I want to be a homemaker. A stay-at-home-wife. I want to cook and clean and have dinner on the table at the end of the day before it feels too late to eat. I want to get up and do grocery shopping in the morning. I want to get some bigger cleaning projects done that I know will take several hours. I want to start couponing.

Instead of all of those things, I go and sit at a desk all day dreaming about our little apartment and my husband and our kitten. I go home at the end of the day and squeeze in cooking a quick dinner (Emeals- woot woot!), put up my feet for a little while, maybe manage to clean the litter box and do some dishes, and then go to bed. That's my every day.

Most weeks, I don't dwell on this. Don't get me wrong - I am so blessed to be in a position that I can get my husband through school. I'm so happy he chose me and that we are on this path together. I'm so dumbfounded when I truly realized just how much God has blessed us with everything we have that I'm sometimes left speechless.

Sometimes though, I just can't shake that desire that seems to be ingrained in me. And maybe, maybe it will happen someday.

I'm thankful that I have a husband who would support me either way. He would love for me to be a stay-at-home-wife but he is totally cool with me being a working woman, too. We are both passionate about me being home full-time once we have children, though. I try to keep a realistic perspective and understand that things may not go that way. God may have other plans that don't match my plans.

One thing I do know for sure is that I'm thankful for my job. I am thankful for the people I work with and the small intricate details God worked out for me to be here. I will probably never fully understand His ways, but I know His ways are perfect.

It's funny, the challenges we have faced with my working full time and Alex being in school full time were not necessarily the challenges we thought we would face. It just goes to show that not everything is predictable. This whole journey has been a lot of guessing which door is the best to walk through without getting to peak first. As we approach Alex's April graduation (which is coming fast!), we are faced once again with several doors. There are a variety of options of what could be next, but it's truly impossible to choose without God leading us.

I guess I'm saying all of this to really say, that even when things are necessarily your idea of ideal, God still blesses, provides, and nurtures. He still loves unconditionally, and he helps when you are down. What I thought wasn't ideal turned into my life, my version of normal. I am a working wife putting her husband through grad school. And I'm SO thankful. But he's graduating in 5 months! Then what? Who knows! But what I do know is that God provides in very mysterious ways, and He seems to be opening many potential opportunities up for my husband.

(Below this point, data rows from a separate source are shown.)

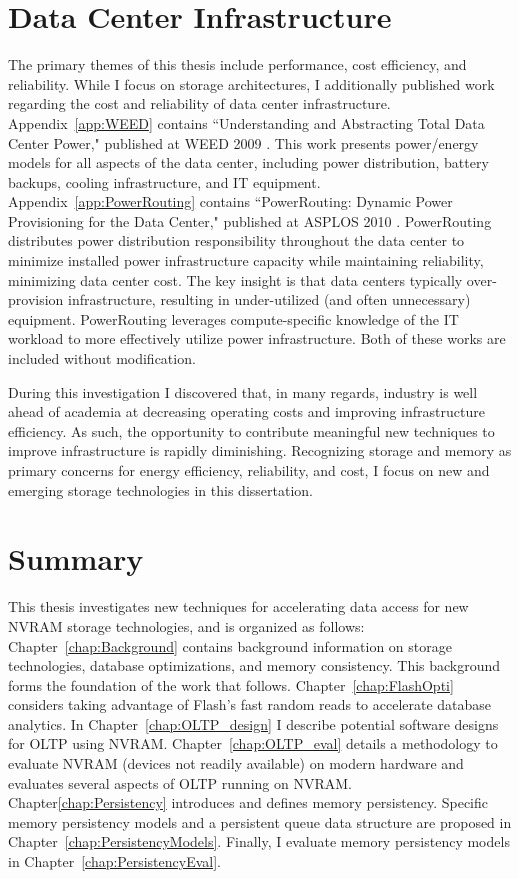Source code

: \section{Data Center Infrastructure}
\label{sec:Intro:Additional}
The primary themes of this thesis include performance, cost efficiency, and reliability.
While I focus on storage architectures, I additionally published work regarding the cost and reliability of data center infrastructure.
Appendix~\ref{app:WEED} contains ``Understanding and Abstracting Total Data Center Power," published at WEED 2009 \cite{PelleyMeisner09}.
This work presents power/energy models for all aspects of the data center, including power distribution, battery backups, cooling infrastructure, and IT equipment.
Appendix~\ref{app:PowerRouting} contains ``PowerRouting: Dynamic Power Provisioning for the Data Center," published at ASPLOS 2010 \cite{PelleyMeisner10}.
PowerRouting distributes power distribution responsibility throughout the data center to minimize installed power infrastructure capacity while maintaining reliability, minimizing data center cost.
The key insight is that data centers typically over-provision infrastructure, resulting in under-utilized (and often unnecessary) equipment.
PowerRouting leverages compute-specific knowledge of the IT workload to more effectively utilize power infrastructure.
Both of these works are included without modification.

During this investigation I discovered that, in many regards, industry is well ahead of academia at decreasing operating costs and improving infrastructure efficiency.
As such, the opportunity to contribute meaningful new techniques to improve infrastructure is rapidly diminishing.
Recognizing storage and memory as primary concerns for energy efficiency, reliability, and cost, I focus on new and emerging storage technologies in this dissertation.

\section{Summary}
\label{sec:Intro:Summary}
This thesis investigates new techniques for accelerating data access for new NVRAM storage technologies, and is organized as follows:
Chapter~\ref{chap:Background} contains background information on storage technologies, database optimizations, and memory consistency.
This background forms the foundation of the work that follows.
Chapter~\ref{chap:FlashOpti} considers taking advantage of Flash's fast random reads to accelerate database analytics.
In Chapter~\ref{chap:OLTP_design} I describe potential software designs for OLTP using NVRAM.
Chapter~\ref{chap:OLTP_eval} details a methodology to evaluate NVRAM (devices not readily available) on modern hardware and evaluates several aspects of OLTP running on NVRAM.
Chapter\ref{chap:Persistency} introduces and defines memory persistency.
Specific memory persistency models and a persistent queue data structure are proposed in Chapter~\ref{chap:PersistencyModels}.
Finally, I evaluate memory persistency models in Chapter~\ref{chap:PersistencyEval}.
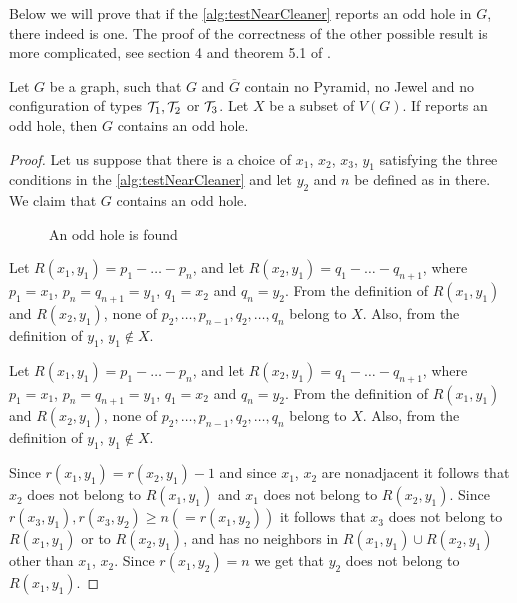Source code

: Below we will prove that if the \cref{alg:testNearCleaner} reports an odd hole in $G$, there indeed is one. The proof of the correctness of the other possible result is more complicated, see section 4 and theorem 5.1 of \cite{MC05}.

\begin{theorem}
	Let $G$ be a graph, such that $G$ and $\overline{G}$ contain no Pyramid, no Jewel and no configuration of types $\mathcal{T}_1, \mathcal{T}_2$ or $\mathcal{T}_3$. Let $X$ be a subset of $V(G)$. If  reports an odd hole, then $G$ contains an odd hole.
\end{theorem}
\begin{proof}
	Let us suppose that there is a choice of $x_1$, $x_2$, $x_3$, $y_1$ satisfying the three conditions in the \cref{alg:testNearCleaner} and let $y_2$ and $n$ be defined as in there. We claim that $G$ contains an odd hole.
	
	{\makeatletter
	\let\par\@@par
	\par{}
	\everypar{}\begin{wrapfigure}{r}{0.3\textwidth}
		
		\caption{An odd hole is found}%
		\end{wrapfigure}
		Let $R(x_1, y_1) = p_1-\ldots -p_n$, and let $R(x_2, y_1) = q_1-\ldots -q_{n+1}$, where $p_1 = x_1$, $p_n = q_{n+1} = y_1$, $q_1 = x_2$ and $q_n = y_2$. From the definition of $R(x_1, y_1)$ and $R(x_2, y_1)$, none of $p_2, \ldots, p_{n-1}, q_2, \ldots, q_n$ belong to $X$. Also, from the definition of $y_1$, $y_1 \notin X$.

		Let $R(x_1, y_1) = p_1-\ldots -p_n$, and let $R(x_2, y_1) = q_1-\ldots -q_{n+1}$, where $p_1 = x_1$, $p_n = q_{n+1} = y_1$, $q_1 = x_2$ and $q_n = y_2$. From the definition of $R(x_1, y_1)$ and $R(x_2, y_1)$, none of $p_2, \ldots, p_{n-1}, q_2, \ldots, q_n$ belong to $X$. Also, from the definition of $y_1$, $y_1 \notin X$.

		Since $r(x_1, y_1) = r(x_2, y_1) - 1$ and since $x_1$, $x_2$ are nonadjacent it follows that $x_2$ does not belong to $R(x_1, y_1)$ and $x_1$ does not belong to $R(x_2, y_1)$. Since $r(x_3, y_1), r(x_3, y_2) \geq n (= r(x_1, y_2))$ it follows that $x_3$ does not belong to $R(x_1, y_1)$ or to $R(x_2, y_1)$, and has no neighbors in $R(x_1, y_1) \cup R(x_2, y_1)$ other than $x_1$, $x_2$. Since $r(x_1, y_2) = n$ we get that $y_2$ does not belong to $R(x_1, y_1)$.\par}%


\end{proof}
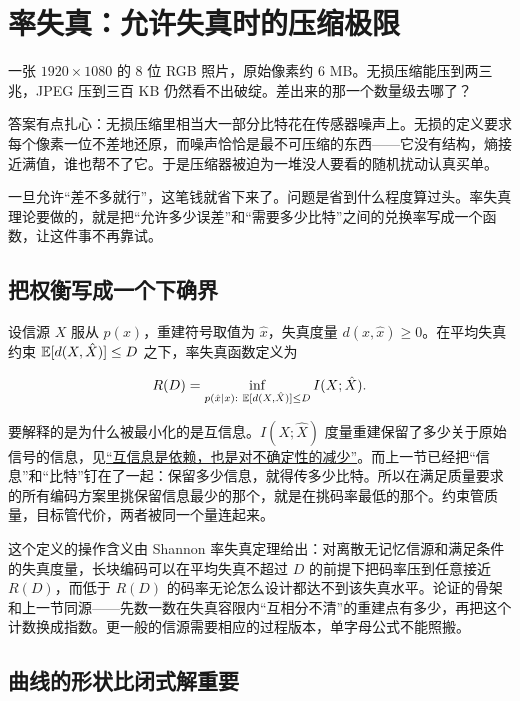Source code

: \section{率失真：允许失真时的压缩极限}
\label{sec:07-Information-Theory/04-Source-Coding/05}

一张 \(1920\times1080\) 的 8 位 RGB 照片，原始像素约 6 MB。无损压缩能压到两三兆，JPEG 压到三百 KB 仍然看不出破绽。差出来的那一个数量级去哪了？

答案有点扎心：无损压缩里相当大一部分比特花在传感器噪声上。无损的定义要求每个像素一位不差地还原，而噪声恰恰是最不可压缩的东西——它没有结构，熵接近满值，谁也帮不了它。于是压缩器被迫为一堆没人要看的随机扰动认真买单。

一旦允许``差不多就行''，这笔钱就省下来了。问题是省到什么程度算过头。率失真理论要做的，就是把``允许多少误差''和``需要多少比特''之间的兑换率写成一个函数，让这件事不再靠试。

\subsection{把权衡写成一个下确界}

\begin{definition}
设信源 \(X\) 服从 \(p(x)\)，重建符号取值为 \(\hat x\)，失真度量 \(d(x,\hat x)\ge0\)。在平均失真约束 \(\E[d(X,\hat X)]\le D\) 之下，率失真函数定义为

\[
R(D)=\inf_{p(\hat x\given x):\ \E[d(X,\hat X)]\le D} I(X;\hat X).
\]
\end{definition}

要解释的是为什么被最小化的是互信息。\(I(X;\hat X)\) 度量重建保留了多少关于原始信号的信息，见\hyperref[sec:07-Information-Theory/02-Joint-Information/02]{``互信息是依赖，也是对不确定性的减少''}。而上一节已经把``信息''和``比特''钉在了一起：保留多少信息，就得传多少比特。所以在满足质量要求的所有编码方案里挑保留信息最少的那个，就是在挑码率最低的那个。约束管质量，目标管代价，两者被同一个量连起来。

这个定义的操作含义由 Shannon 率失真定理给出：对离散无记忆信源和满足条件的失真度量，长块编码可以在平均失真不超过 \(D\) 的前提下把码率压到任意接近 \(R(D)\)，而低于 \(R(D)\) 的码率无论怎么设计都达不到该失真水平。论证的骨架和上一节同源——先数一数在失真容限内``互相分不清''的重建点有多少，再把这个计数换成指数。更一般的信源需要相应的过程版本，单字母公式不能照搬。

\subsection{曲线的形状比闭式解重要}

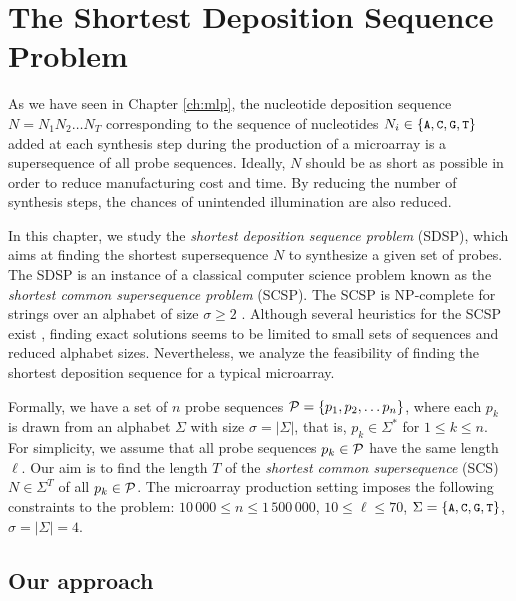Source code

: \chapter{The Shortest Deposition Sequence Problem}
\label{ch:scs}

As we have seen in Chapter \ref{ch:mlp}, the nucleotide deposition sequence
$N = N_{1} N_{2} \ldots N_{T}$ corresponding to the sequence of nucleotides
$N_i \in \{\text{\small{\tt A}}, \text{\small{\tt C}}, \text{\small{\tt G}}, \text{\small{\tt T}}\}$ added at each synthesis step during the
production of a microarray is a supersequence of all probe sequences. Ideally,
$N$ should be as short as possible in order to reduce manufacturing cost and
time. By reducing the number of synthesis steps, the chances of unintended
illumination are also reduced.

In this chapter, we study the \emph{shortest deposition sequence problem}
(SDSP), which aims at finding the shortest supersequence $N$ to synthesize a
given set of probes. The SDSP is an instance of a classical computer science
problem known as the \emph{shortest common supersequence problem} (SCSP). The
SCSP is NP-complete for strings over an alphabet of size $\sigma \geq 2$
\citep{Raiha1981}. Although several heuristics for the SCSP exist
\citep[for a survey, see][]{Fraser1995}, finding exact solutions seems to be
limited to small sets of sequences and reduced alphabet sizes. Nevertheless, we
analyze the feasibility of finding the shortest deposition sequence for a
typical microarray.

Formally, we have a set of $n$ probe sequences
${\mathcal{P}} = \{p_1, p_2, \ldots p_n \}$, where each $p_k$ is drawn from an alphabet
$\Sigma$ with size $\sigma = | \Sigma |$, that is, $p_k \in \Sigma^{\ast}$ for
$1 \leq k \leq n$. For simplicity, we assume that all probe sequences
$p_k \in {\mathcal{P}}$ have the same length $\ell$. Our aim is to find the length $T$
of the \emph{shortest common supersequence} (SCS) $N \in \Sigma^T$ of all
$p_k \in {\mathcal{P}}$. The microarray production setting imposes the following
constraints to the problem: $10\,000 \leq n \leq 1\,500\,000$,
$10 \leq \ell \leq 70$, $\Sigma = \{\text{\small{\tt A}},\text{\small{\tt C}},\text{\small{\tt G}},\text{\small{\tt T}}\}$,
$\sigma = | \Sigma | = 4$.

\section{Our approach}
\label{sec:scs_ourapproach}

If I can't get the house as clean as I want it, can't get the various projects done, can't get started couponing - that's really okay; it's not what I was really called to do. I was called to love the Lord, love and respect my husband and follow his leading our family. I think this "odd" week so far has been God's gentle reminder of those things. I knew this little nudging in my mind wasn't just so I could go around feeling discontent, this little discontented feeling was my humanness trying to take over.

All that said, I welcome advice! All you seasoned wives out there who have juggled working full-time yet somehow managing to be a domestic goddess - how do YOU do it?? I would love to share tips and tricks and learn and grow from other women! Thank GOD He calls us to be in fellowship!